**EXERCISE GOAL**
Exact copy, pictures excluded: output the lines from the opening of the entries through the line bearing "tuas iam litteras".
DATASET CONTENT Block Start
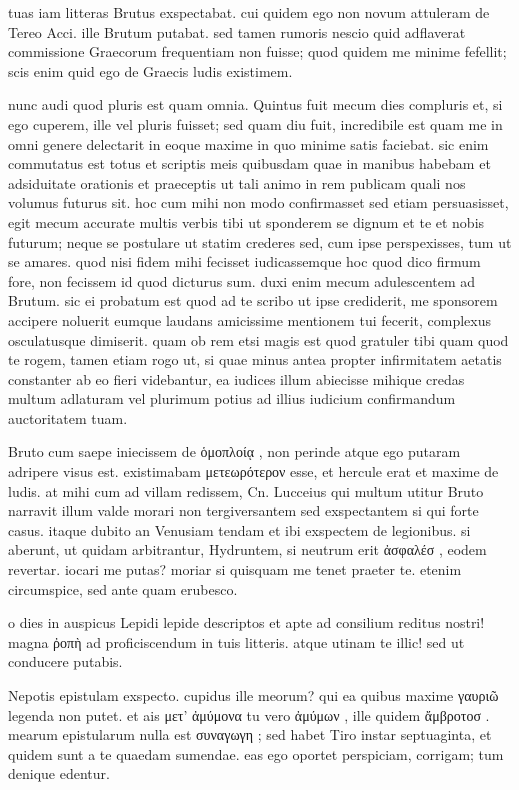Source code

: 


 tuas iam litteras Brutus exspectabat. cui quidem ego non novum attuleram de Tereo Acci. ille Brutum putabat. sed tamen rumoris nescio quid adflaverat commissione Graecorum frequentiam non fuisse; quod quidem me minime fefellit; scis enim quid ego de Graecis ludis existimem.

 nunc audi quod pluris est quam omnia. Quintus fuit mecum dies compluris et, si ego cuperem, ille vel pluris fuisset; sed quam diu fuit, incredibile est quam me in omni genere delectarit in eoque maxime in quo minime satis faciebat. sic enim commutatus est totus et scriptis meis quibusdam quae in manibus habebam et adsiduitate orationis et praeceptis ut tali animo in rem publicam quali nos volumus futurus sit. hoc cum mihi non modo confirmasset sed etiam persuasisset, egit mecum accurate multis verbis tibi ut sponderem se dignum et te et nobis futurum; neque se postulare ut statim crederes sed, cum ipse perspexisses, tum ut se amares. quod nisi fidem mihi fecisset iudicassemque hoc quod dico firmum fore, non fecissem id quod dicturus sum. duxi enim mecum adulescentem ad Brutum. sic ei probatum est quod ad te scribo ut ipse crediderit, me sponsorem accipere noluerit eumque laudans amicissime mentionem tui fecerit, complexus osculatusque dimiserit. quam ob rem etsi magis est quod gratuler tibi quam quod te rogem, tamen etiam rogo ut, si quae minus antea propter infirmitatem aetatis constanter ab eo fieri videbantur, ea iudices illum abiecisse mihique credas multum adlaturam vel plurimum potius ad illius iudicium confirmandum auctoritatem tuam.

 Bruto cum saepe iniecissem de ὁμοπλοίᾳ , non perinde atque ego putaram adripere visus est. existimabam μετεωρότερον esse, et hercule erat et maxime de ludis. at mihi cum ad villam redissem, Cn. Lucceius qui multum utitur Bruto narravit illum valde morari non tergiversantem sed exspectantem si qui forte casus. itaque dubito an Venusiam tendam et ibi exspectem de legionibus. si aberunt, ut quidam arbitrantur, Hydruntem, si neutrum erit ἀσφαλέσ , eodem revertar. iocari me putas? moriar si quisquam me tenet praeter te. etenim circumspice, sed ante quam erubesco.

 o dies in auspicus Lepidi lepide descriptos et apte ad consilium reditus nostri! magna ῤοπὴ ad proficiscendum in tuis litteris. atque utinam te illic! sed ut conducere putabis.

 Nepotis epistulam exspecto. cupidus ille meorum? qui ea quibus maxime γαυριῶ legenda non putet. et ais μετ' ἀμύμονα tu vero ἀμύμων , ille quidem ἄμβροτοσ . mearum epistularum nulla est συναγωγη ; sed habet Tiro instar septuaginta, et quidem sunt a te quaedam sumendae. eas ego oportet perspiciam, corrigam; tum denique edentur.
DATASET CONTENT Block End
**EXPECTED ANSWER**
Source code

: 


 tuas iam litteras Brutus exspectabat. cui quidem ego non novum attuleram de Tereo Acci. ille Brutum putabat. sed tamen rumoris nescio quid adflaverat commissione Graecorum frequentiam non fuisse; quod quidem me minime fefellit; scis enim quid ego de Graecis ludis existimem.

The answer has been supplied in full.